** Problem to work on **
This exercise calls for duplicating every entry below exactly, without the images.

** Entries supplied **
━━━━
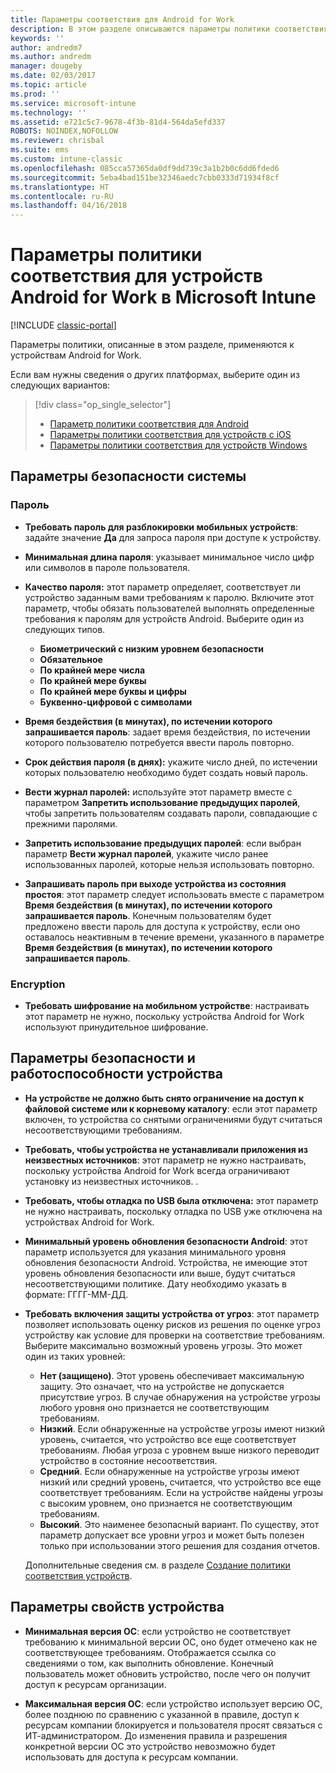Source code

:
 ```yaml
---
title: Параметры соответствия для Android for Work
description: В этом разделе описываются параметры политики соответствия требованиям для устройств Android, поддерживающих Android for Work.
keywords: ''
author: andredm7
ms.author: andredm
manager: dougeby
ms.date: 02/03/2017
ms.topic: article
ms.prod: ''
ms.service: microsoft-intune
ms.technology: ''
ms.assetid: e721c5c7-9678-4f3b-81d4-564da5efd337
ROBOTS: NOINDEX,NOFOLLOW
ms.reviewer: chrisbal
ms.suite: ems
ms.custom: intune-classic
ms.openlocfilehash: 085cca57365da0df9dd739c3a1b2b0c6dd6fded6
ms.sourcegitcommit: 5eba4bad151be32346aedc7cbb0333d71934f8cf
ms.translationtype: HT
ms.contentlocale: ru-RU
ms.lasthandoff: 04/16/2018
---
```

# <a name="compliance-policy-settings-for-android-for-work-devices-in-microsoft-intune"></a>Параметры политики соответствия для устройств Android for Work в Microsoft Intune

[!INCLUDE [classic-portal](../includes/classic-portal.md)]

Параметры политики, описанные в этом разделе, применяются к устройствам Android for Work.

Если вам нужны сведения о других платформах, выберите один из следующих вариантов:
> [!div class="op_single_selector"]
> - [Параметр политики соответствия для Android](android-compliance-policy-settings-in-microsoft-intune.md)
> - [Параметры политики соответствия для устройств с iOS](ios-compliance-policy-settings-in-microsoft-intune.md)
> - [Параметры политики соответствия для устройств Windows](windows-compliance-policy-settings-in-microsoft-intune.md)

## <a name="system-security-settings"></a>Параметры безопасности системы
### <a name="password"></a>Пароль
- **Требовать пароль для разблокировки мобильных устройств**: задайте значение **Да** для запроса пароля при доступе к устройству.

-  **Минимальная длина пароля**: указывает минимальное число цифр или символов в пароле пользователя.

- **Качество пароля:** этот параметр определяет, соответствует ли устройство заданным вами требованиям к паролю. Включите этот параметр, чтобы обязать пользователей выполнять определенные требования к паролям для устройств Android. Выберите один из следующих типов.
  -   **Биометрический с низким уровнем безопасности**
  - **Обязательное**
  -   **По крайней мере числа**
  -   **По крайней мере буквы**
  -   **По крайней мере буквы и цифры**
  -   **Буквенно-цифровой с символами**

- **Время бездействия (в минутах), по истечении которого запрашивается пароль**: задает время бездействия, по истечении которого пользователю потребуется ввести пароль повторно.

- **Срок действия пароля (в днях):** укажите число дней, по истечении которых пользователю необходимо будет создать новый пароль.

- **Вести журнал паролей:** используйте этот параметр вместе с параметром **Запретить использование предыдущих паролей**, чтобы запретить пользователям создавать пароли, совпадающие с прежними паролями.

- **Запретить использование предыдущих паролей**: если выбран параметр **Вести журнал паролей**, укажите число ранее использованных паролей, которые нельзя использовать повторно.

- **Запрашивать пароль при выходе устройства из состояния простоя**: этот параметр следует использовать вместе с параметром **Время бездействия (в минутах), по истечении которого запрашивается пароль**. Конечным пользователям будет предложено ввести пароль для доступа к устройству, если оно оставалось неактивным в течение времени, указанного в параметре **Время бездействия (в минутах), по истечении которого запрашивается пароль**.

### <a name="encryption"></a>Encryption
- **Требовать шифрование на мобильном устройстве**: настраивать этот параметр не нужно, поскольку устройства Android for Work используют принудительное шифрование.

## <a name="device-health-and-security-settings"></a>Параметры безопасности и работоспособности устройства

- **На устройстве не должно быть снято ограничение на доступ к файловой системе или к корневому каталогу**: если этот параметр включен, то устройства со снятыми ограничениями будут считаться несоответствующими требованиям.
- **Требовать, чтобы устройства не устанавливали приложения из неизвестных источников**: этот параметр не нужно настраивать, поскольку устройства Android for Work всегда ограничивают установку из неизвестных источников. .  

- **Требовать, чтобы отладка по USB была отключена:** этот параметр не нужно настраивать, поскольку отладка по USB уже отключена на устройствах Android for Work.

- **Минимальный уровень обновления безопасности Android**: этот параметр используется для указания минимального уровня обновления безопасности Android.  Устройства, не имеющие этот уровень обновления безопасности или выше, будут считаться несоответствующими политике. Дату необходимо указать в формате: ГГГГ-ММ-ДД.
- **Требовать включения защиты устройства от угроз**: этот параметр позволяет использовать оценку рисков из решения по оценке угроз устройству как условие для проверки на соответствие требованиям. Выберите максимально возможный уровень угрозы. Это может один из таких уровней:

  - **Нет (защищено)**. Этот уровень обеспечивает максимальную защиту. Это означает, что на устройстве не допускается присутствие угроз. В случае обнаружения на устройстве угрозы любого уровня оно признается не соответствующим требованиям.
  - **Низкий**. Если обнаруженные на устройстве угрозы имеют низкий уровень, считается, что устройство все еще соответствует требованиям. Любая угроза с уровнем выше низкого переводит устройство в состояние несоответствия.
  - **Средний**. Если обнаруженные на устройстве угрозы имеют низкий или средний уровень, считается, что устройство все еще соответствует требованиям. Если на устройстве найдены угрозы с высоким уровнем, оно признается не соответствующим требованиям.
  - **Высокий**. Это наименее безопасный вариант. По существу, этот параметр допускает все уровни угроз и может быть полезен только при использовании этого решения для создания отчетов.

  Дополнительные сведения см. в разделе [Создание политики соответствия устройств](create-lookout-device-compliance-policy.md).

## <a name="device-property-settings"></a>Параметры свойств устройства
- **Минимальная версия ОС**: если устройство не соответствует требованию к минимальной версии ОС, оно будет отмечено как не соответствующее требованиям.
  Отображается ссылка со сведениями о том, как выполнить обновление. Конечный пользователь может обновить устройство, после чего он получит доступ к ресурсам организации.

- **Максимальная версия ОС**: если устройство использует версию ОС, более позднюю по сравнению с указанной в правиле, доступ к ресурсам компании блокируется и пользователя просят связаться с ИТ-администратором. До изменения правила и разрешения конкретной версии ОС это устройство невозможно будет использовать для доступа к ресурсам компании.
━━━━
** Answer box **
Source code

:
 ```yaml
---
title: Параметры соответствия для Android for Work
description: В этом разделе описываются параметры политики соответствия требованиям для устройств Android, поддерживающих Android for Work.
keywords: ''
author: andredm7
ms.author: andredm
manager: dougeby
ms.date: 02/03/2017
ms.topic: article
ms.prod: ''
ms.service: microsoft-intune
ms.technology: ''
ms.assetid: e721c5c7-9678-4f3b-81d4-564da5efd337
ROBOTS: NOINDEX,NOFOLLOW
ms.reviewer: chrisbal
ms.suite: ems
ms.custom: intune-classic
ms.openlocfilehash: 085cca57365da0df9dd739c3a1b2b0c6dd6fded6
ms.sourcegitcommit: 5eba4bad151be32346aedc7cbb0333d71934f8cf
ms.translationtype: HT
ms.contentlocale: ru-RU
ms.lasthandoff: 04/16/2018
---
```

# <a name="compliance-policy-settings-for-android-for-work-devices-in-microsoft-intune"></a>Параметры политики соответствия для устройств Android for Work в Microsoft Intune

[!INCLUDE [classic-portal](../includes/classic-portal.md)]

Параметры политики, описанные в этом разделе, применяются к устройствам Android for Work.

Если вам нужны сведения о других платформах, выберите один из следующих вариантов:
> [!div class="op_single_selector"]
> - [Параметр политики соответствия для Android](android-compliance-policy-settings-in-microsoft-intune.md)
> - [Параметры политики соответствия для устройств с iOS](ios-compliance-policy-settings-in-microsoft-intune.md)
> - [Параметры политики соответствия для устройств Windows](windows-compliance-policy-settings-in-microsoft-intune.md)

## <a name="system-security-settings"></a>Параметры безопасности системы
### <a name="password"></a>Пароль
- **Требовать пароль для разблокировки мобильных устройств**: задайте значение **Да** для запроса пароля при доступе к устройству.

-  **Минимальная длина пароля**: указывает минимальное число цифр или символов в пароле пользователя.

- **Качество пароля:** этот параметр определяет, соответствует ли устройство заданным вами требованиям к паролю. Включите этот параметр, чтобы обязать пользователей выполнять определенные требования к паролям для устройств Android. Выберите один из следующих типов.
  -   **Биометрический с низким уровнем безопасности**
  - **Обязательное**
  -   **По крайней мере числа**
  -   **По крайней мере буквы**
  -   **По крайней мере буквы и цифры**
  -   **Буквенно-цифровой с символами**

- **Время бездействия (в минутах), по истечении которого запрашивается пароль**: задает время бездействия, по истечении которого пользователю потребуется ввести пароль повторно.

- **Срок действия пароля (в днях):** укажите число дней, по истечении которых пользователю необходимо будет создать новый пароль.

- **Вести журнал паролей:** используйте этот параметр вместе с параметром **Запретить использование предыдущих паролей**, чтобы запретить пользователям создавать пароли, совпадающие с прежними паролями.

- **Запретить использование предыдущих паролей**: если выбран параметр **Вести журнал паролей**, укажите число ранее использованных паролей, которые нельзя использовать повторно.

- **Запрашивать пароль при выходе устройства из состояния простоя**: этот параметр следует использовать вместе с параметром **Время бездействия (в минутах), по истечении которого запрашивается пароль**. Конечным пользователям будет предложено ввести пароль для доступа к устройству, если оно оставалось неактивным в течение времени, указанного в параметре **Время бездействия (в минутах), по истечении которого запрашивается пароль**.

### <a name="encryption"></a>Encryption
- **Требовать шифрование на мобильном устройстве**: настраивать этот параметр не нужно, поскольку устройства Android for Work используют принудительное шифрование.

## <a name="device-health-and-security-settings"></a>Параметры безопасности и работоспособности устройства

- **На устройстве не должно быть снято ограничение на доступ к файловой системе или к корневому каталогу**: если этот параметр включен, то устройства со снятыми ограничениями будут считаться несоответствующими требованиям.
- **Требовать, чтобы устройства не устанавливали приложения из неизвестных источников**: этот параметр не нужно настраивать, поскольку устройства Android for Work всегда ограничивают установку из неизвестных источников. .  

- **Требовать, чтобы отладка по USB была отключена:** этот параметр не нужно настраивать, поскольку отладка по USB уже отключена на устройствах Android for Work.

- **Минимальный уровень обновления безопасности Android**: этот параметр используется для указания минимального уровня обновления безопасности Android.  Устройства, не имеющие этот уровень обновления безопасности или выше, будут считаться несоответствующими политике. Дату необходимо указать в формате: ГГГГ-ММ-ДД.
- **Требовать включения защиты устройства от угроз**: этот параметр позволяет использовать оценку рисков из решения по оценке угроз устройству как условие для проверки на соответствие требованиям. Выберите максимально возможный уровень угрозы. Это может один из таких уровней:

  - **Нет (защищено)**. Этот уровень обеспечивает максимальную защиту. Это означает, что на устройстве не допускается присутствие угроз. В случае обнаружения на устройстве угрозы любого уровня оно признается не соответствующим требованиям.
  - **Низкий**. Если обнаруженные на устройстве угрозы имеют низкий уровень, считается, что устройство все еще соответствует требованиям. Любая угроза с уровнем выше низкого переводит устройство в состояние несоответствия.
  - **Средний**. Если обнаруженные на устройстве угрозы имеют низкий или средний уровень, считается, что устройство все еще соответствует требованиям. Если на устройстве найдены угрозы с высоким уровнем, оно признается не соответствующим требованиям.
  - **Высокий**. Это наименее безопасный вариант. По существу, этот параметр допускает все уровни угроз и может быть полезен только при использовании этого решения для создания отчетов.

  Дополнительные сведения см. в разделе [Создание политики соответствия устройств](create-lookout-device-compliance-policy.md).

## <a name="device-property-settings"></a>Параметры свойств устройства
- **Минимальная версия ОС**: если устройство не соответствует требованию к минимальной версии ОС, оно будет отмечено как не соответствующее требованиям.
  Отображается ссылка со сведениями о том, как выполнить обновление. Конечный пользователь может обновить устройство, после чего он получит доступ к ресурсам организации.

- **Максимальная версия ОС**: если устройство использует версию ОС, более позднюю по сравнению с указанной в правиле, доступ к ресурсам компании блокируется и пользователя просят связаться с ИТ-администратором. До изменения правила и разрешения конкретной версии ОС это устройство невозможно будет использовать для доступа к ресурсам компании.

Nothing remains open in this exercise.